We present this set of datasets for natural language inference that humans perform predictably well on, and are impossible to capture from word-level information. 

### Choosing a vocabulary
We chose the SNLI dataset vocabulary, so that we could benchmark on the InferSent model that was trained end-to-end on natural language inference with this dataset. This assumes GloVe word embeddings.

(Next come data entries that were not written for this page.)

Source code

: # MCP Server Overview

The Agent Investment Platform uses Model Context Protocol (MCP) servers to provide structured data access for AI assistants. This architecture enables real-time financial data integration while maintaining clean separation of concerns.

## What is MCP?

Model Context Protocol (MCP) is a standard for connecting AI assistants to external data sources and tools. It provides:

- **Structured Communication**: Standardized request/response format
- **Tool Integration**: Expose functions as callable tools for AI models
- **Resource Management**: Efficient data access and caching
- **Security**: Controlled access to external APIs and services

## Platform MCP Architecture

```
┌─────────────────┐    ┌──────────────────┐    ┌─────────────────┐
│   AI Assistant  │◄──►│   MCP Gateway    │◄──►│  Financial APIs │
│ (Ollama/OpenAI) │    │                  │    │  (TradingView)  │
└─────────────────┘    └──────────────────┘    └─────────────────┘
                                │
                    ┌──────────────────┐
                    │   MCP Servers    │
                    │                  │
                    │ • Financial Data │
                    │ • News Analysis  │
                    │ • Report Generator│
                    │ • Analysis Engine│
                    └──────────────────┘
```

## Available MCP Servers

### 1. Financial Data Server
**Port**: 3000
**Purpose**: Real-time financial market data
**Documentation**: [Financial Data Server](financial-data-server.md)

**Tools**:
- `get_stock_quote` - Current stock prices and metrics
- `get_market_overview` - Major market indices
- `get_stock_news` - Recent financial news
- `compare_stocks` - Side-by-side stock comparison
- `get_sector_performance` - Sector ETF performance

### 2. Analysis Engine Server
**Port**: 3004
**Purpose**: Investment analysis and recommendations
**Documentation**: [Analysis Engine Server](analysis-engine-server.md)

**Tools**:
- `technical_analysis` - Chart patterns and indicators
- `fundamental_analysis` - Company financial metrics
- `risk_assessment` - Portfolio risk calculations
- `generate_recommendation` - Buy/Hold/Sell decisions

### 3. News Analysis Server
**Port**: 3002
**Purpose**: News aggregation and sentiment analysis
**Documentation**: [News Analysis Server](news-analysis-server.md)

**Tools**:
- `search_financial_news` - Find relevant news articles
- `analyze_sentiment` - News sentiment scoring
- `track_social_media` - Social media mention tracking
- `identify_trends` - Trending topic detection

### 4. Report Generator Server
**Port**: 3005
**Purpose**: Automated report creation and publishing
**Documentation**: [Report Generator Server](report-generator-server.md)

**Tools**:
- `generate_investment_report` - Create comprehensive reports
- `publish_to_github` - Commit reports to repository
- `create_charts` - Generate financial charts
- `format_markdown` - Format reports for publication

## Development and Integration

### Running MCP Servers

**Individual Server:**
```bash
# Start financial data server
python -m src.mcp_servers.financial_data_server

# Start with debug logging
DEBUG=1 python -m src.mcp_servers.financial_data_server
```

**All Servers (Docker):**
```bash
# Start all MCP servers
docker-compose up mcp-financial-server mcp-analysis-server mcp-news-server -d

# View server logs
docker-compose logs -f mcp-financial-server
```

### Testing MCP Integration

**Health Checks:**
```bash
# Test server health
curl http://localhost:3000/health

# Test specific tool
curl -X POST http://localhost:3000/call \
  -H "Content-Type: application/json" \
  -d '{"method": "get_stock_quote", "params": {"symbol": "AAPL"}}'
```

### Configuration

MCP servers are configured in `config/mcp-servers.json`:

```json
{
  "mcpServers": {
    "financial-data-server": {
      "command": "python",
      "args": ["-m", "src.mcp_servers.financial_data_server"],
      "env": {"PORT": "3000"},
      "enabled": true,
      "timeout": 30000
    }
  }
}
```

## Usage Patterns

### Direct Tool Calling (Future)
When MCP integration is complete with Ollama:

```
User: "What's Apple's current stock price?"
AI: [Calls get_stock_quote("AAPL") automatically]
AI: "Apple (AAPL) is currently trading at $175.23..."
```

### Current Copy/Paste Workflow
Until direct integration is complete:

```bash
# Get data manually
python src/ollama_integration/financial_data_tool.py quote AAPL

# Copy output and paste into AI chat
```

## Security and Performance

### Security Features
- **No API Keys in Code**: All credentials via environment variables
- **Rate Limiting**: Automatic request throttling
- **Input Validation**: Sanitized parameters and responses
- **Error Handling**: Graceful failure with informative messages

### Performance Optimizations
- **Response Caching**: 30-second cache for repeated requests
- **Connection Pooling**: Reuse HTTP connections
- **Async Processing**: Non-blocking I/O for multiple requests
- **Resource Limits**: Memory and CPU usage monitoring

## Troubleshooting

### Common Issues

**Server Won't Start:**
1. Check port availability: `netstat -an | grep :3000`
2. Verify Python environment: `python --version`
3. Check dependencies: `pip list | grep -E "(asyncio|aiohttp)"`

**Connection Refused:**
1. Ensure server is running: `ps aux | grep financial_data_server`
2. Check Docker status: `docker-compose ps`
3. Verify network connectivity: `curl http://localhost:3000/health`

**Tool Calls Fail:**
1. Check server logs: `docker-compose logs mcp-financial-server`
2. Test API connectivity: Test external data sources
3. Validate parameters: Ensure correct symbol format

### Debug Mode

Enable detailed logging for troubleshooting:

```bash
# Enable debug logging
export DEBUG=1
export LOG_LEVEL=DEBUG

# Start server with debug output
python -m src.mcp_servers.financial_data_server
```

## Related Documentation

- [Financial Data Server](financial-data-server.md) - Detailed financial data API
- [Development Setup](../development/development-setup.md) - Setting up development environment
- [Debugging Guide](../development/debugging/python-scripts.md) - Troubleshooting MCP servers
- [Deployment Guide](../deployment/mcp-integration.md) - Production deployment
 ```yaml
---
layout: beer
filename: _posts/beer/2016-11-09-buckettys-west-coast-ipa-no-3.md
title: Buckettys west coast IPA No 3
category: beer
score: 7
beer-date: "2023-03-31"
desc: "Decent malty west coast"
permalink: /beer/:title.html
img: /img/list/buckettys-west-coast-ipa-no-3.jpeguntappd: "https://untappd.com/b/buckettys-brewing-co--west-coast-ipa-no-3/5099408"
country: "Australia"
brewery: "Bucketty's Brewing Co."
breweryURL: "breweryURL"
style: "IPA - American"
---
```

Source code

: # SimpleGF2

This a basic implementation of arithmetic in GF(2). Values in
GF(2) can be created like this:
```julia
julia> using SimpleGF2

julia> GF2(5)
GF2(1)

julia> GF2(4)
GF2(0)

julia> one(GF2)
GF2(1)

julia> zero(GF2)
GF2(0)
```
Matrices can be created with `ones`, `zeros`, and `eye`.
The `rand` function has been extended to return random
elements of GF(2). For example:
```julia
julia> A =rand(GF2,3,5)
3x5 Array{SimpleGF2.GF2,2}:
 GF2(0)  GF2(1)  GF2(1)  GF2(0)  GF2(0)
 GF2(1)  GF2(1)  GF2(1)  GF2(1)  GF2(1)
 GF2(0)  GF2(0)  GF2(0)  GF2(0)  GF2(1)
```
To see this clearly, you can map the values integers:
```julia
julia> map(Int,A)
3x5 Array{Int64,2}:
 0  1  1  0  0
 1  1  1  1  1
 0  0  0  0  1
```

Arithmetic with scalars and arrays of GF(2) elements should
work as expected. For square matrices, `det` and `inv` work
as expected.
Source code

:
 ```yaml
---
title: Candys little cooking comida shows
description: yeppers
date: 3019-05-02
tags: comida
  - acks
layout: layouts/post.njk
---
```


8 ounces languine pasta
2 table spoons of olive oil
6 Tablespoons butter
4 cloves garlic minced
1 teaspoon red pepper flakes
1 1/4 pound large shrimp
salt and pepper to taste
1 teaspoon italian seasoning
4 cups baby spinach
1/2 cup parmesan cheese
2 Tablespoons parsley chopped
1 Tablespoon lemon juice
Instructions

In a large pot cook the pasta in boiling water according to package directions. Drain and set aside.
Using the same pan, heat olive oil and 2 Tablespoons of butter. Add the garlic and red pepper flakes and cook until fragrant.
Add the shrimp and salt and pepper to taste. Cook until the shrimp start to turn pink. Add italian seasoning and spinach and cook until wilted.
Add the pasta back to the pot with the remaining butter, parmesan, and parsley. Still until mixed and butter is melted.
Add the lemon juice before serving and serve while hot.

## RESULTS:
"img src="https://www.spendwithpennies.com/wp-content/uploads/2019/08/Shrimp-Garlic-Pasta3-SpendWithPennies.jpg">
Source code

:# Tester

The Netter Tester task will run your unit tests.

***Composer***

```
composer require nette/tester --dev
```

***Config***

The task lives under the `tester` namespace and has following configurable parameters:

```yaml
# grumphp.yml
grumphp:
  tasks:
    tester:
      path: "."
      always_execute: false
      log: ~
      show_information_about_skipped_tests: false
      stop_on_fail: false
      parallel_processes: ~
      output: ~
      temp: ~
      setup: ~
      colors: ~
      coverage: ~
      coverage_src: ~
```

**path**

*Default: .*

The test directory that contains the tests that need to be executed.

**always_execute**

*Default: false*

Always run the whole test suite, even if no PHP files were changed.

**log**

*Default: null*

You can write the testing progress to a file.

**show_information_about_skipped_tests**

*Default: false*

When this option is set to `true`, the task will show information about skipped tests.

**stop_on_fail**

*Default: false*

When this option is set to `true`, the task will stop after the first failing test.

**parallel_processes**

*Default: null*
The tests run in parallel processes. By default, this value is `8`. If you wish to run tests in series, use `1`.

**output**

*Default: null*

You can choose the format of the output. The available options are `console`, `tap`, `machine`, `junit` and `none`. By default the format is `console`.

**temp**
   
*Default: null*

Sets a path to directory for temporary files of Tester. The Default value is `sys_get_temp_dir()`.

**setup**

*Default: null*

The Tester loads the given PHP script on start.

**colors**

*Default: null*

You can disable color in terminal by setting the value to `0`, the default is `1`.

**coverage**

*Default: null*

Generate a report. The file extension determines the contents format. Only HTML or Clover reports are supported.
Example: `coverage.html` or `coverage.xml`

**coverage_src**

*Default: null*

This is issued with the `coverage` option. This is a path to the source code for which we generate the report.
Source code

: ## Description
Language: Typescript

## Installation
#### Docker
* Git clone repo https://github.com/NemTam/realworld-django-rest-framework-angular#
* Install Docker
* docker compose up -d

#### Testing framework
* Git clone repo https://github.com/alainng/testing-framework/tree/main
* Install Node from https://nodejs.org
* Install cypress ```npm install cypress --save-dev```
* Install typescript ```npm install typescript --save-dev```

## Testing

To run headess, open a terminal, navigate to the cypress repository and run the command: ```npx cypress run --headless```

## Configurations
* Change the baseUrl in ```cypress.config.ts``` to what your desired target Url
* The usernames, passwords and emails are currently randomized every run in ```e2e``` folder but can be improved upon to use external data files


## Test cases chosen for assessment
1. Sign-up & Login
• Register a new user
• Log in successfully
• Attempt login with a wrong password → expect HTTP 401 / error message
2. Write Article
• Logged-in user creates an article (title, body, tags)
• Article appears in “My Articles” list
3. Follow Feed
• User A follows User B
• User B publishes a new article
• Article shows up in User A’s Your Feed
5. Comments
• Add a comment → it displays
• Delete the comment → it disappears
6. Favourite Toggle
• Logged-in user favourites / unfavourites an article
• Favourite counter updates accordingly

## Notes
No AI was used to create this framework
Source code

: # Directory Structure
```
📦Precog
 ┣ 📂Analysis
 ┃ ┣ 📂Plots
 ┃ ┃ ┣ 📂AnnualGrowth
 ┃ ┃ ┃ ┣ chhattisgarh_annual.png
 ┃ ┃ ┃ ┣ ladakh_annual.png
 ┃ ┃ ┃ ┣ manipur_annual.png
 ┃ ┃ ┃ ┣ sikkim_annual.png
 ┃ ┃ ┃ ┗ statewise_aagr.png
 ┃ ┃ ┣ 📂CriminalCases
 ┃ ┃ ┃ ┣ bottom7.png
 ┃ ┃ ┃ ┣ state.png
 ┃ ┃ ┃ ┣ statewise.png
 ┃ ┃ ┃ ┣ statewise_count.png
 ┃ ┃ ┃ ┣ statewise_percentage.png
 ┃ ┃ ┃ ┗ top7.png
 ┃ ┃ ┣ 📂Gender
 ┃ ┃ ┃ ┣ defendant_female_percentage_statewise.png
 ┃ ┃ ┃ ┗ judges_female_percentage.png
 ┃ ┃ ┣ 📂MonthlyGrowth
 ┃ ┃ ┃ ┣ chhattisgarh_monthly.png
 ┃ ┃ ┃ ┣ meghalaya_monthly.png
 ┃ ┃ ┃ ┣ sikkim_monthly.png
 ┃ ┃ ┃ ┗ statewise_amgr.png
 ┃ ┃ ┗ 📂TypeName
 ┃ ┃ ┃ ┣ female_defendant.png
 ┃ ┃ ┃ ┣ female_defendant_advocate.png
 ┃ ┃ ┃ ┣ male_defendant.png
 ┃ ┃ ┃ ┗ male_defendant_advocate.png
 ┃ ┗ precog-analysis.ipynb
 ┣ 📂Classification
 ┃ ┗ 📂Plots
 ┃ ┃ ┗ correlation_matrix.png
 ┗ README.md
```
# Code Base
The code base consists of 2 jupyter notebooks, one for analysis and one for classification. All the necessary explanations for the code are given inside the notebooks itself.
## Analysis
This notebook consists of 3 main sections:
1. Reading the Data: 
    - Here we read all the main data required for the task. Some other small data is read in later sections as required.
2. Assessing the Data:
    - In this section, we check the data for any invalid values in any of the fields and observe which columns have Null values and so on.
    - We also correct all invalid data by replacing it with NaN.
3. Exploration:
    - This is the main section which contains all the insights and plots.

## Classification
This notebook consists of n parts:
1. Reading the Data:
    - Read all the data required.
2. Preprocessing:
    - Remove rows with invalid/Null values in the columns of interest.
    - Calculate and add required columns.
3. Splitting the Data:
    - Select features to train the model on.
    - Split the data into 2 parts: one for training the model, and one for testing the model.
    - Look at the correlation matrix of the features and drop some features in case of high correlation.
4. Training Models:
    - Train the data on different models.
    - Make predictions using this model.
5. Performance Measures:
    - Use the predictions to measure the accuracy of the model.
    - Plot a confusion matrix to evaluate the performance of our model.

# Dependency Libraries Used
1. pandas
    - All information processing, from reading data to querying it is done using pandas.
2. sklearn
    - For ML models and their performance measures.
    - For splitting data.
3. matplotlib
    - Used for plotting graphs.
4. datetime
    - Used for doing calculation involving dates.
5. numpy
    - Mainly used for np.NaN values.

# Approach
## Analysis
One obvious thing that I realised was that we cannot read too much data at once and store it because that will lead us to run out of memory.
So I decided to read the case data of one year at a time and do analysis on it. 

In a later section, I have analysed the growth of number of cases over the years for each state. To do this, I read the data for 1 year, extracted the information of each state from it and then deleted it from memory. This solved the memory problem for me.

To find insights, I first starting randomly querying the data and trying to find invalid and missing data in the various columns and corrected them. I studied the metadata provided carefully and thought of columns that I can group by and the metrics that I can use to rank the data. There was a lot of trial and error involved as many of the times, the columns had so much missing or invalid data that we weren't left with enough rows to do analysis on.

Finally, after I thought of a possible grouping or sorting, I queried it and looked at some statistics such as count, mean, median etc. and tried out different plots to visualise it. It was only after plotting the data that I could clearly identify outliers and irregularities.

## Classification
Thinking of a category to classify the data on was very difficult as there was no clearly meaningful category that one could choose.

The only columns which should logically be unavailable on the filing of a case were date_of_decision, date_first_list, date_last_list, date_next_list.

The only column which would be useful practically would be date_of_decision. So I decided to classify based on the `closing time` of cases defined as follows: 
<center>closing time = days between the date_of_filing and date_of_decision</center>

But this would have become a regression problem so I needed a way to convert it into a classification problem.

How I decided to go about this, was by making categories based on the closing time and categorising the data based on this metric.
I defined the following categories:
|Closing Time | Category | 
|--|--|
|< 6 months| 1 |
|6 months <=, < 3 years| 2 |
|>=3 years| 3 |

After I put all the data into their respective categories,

NOTE : I haven't actually checked if these examples are within the vocab, but that's easy to do.


In [25]:
import numpy as np
id2label = {0:'CONTRADICTION', 1:'NEUTRAL', 2:'ENTAILMENT'}
label2id = {'CONTRADICTION': 0, 'NEUTRAL':1, 'ENTAILMENT':2}


### Kinds of examples:

#### Requiring word-level information regarding its symmetry

A. **Symmetric vs non-symmetric verbs (over subject-object):**

In [26]:
# Insensitive to tense for now (?)

v_ents = ['meets', 'resembles', 'is near to', 'is far from', 'converses with']#, 'is beside', 'collides with']
v_cons = ['overtakes', 'gives the hat to', 'takes the bag from', 'is behind', 'is in front of']
# also 'causes'
v_neus = ['watches', 'ignores', 'hits', 'hugs', 'shoves']#, 'admires', 'talks to']

# Perhaps I should select from the most commonly used verbs...? And get rid of preposition phrase based ones....? 
# Overlaps with comparatives slightly otherwise

nps = ["the woman in the black shirt", "the boy in the red shorts", 
       "the fat man", "the old man holding an umbrella", "the tall girl", "the old woman", 
       "the man wearing a hat", "the girl carrying a basket", "the girl", "the boy"]

sents_A = []
sents_B = []
labels = []

vs = {"ENTAILMENT": v_ents,
     "CONTRADICTION": v_cons,
     "NEUTRAL": v_neus}

for np1 in nps:
    for np2 in nps:
        for key in vs:
            for v in vs[key]:
                if (np1 != np2):
                    sents_A.append(np1 + " " + v + " " + np2 + ' . ')
                    sents_B.append(np2 + " " + v + " " + np1 + ' . ')
                    labels.append(key)
                    
#                     # self-rep
#                     sents_A.append(np1 + " " + v + " " + np2 + ' . ')
#                     sents_B.append(np1 + " " + v + " " + np2 + ' . ')
#                     labels.append('ENTAILMENT')
                    



open("testData/true/s1.verb", 'w').write("\n".join([str(x) for x in sents_A]))
open("testData/true/s2.verb", 'w').write("\n".join([str(x) for x in sents_B]))
np.savetxt("testData/true/labels.verb", [label2id[x] for x in labels], fmt='%i')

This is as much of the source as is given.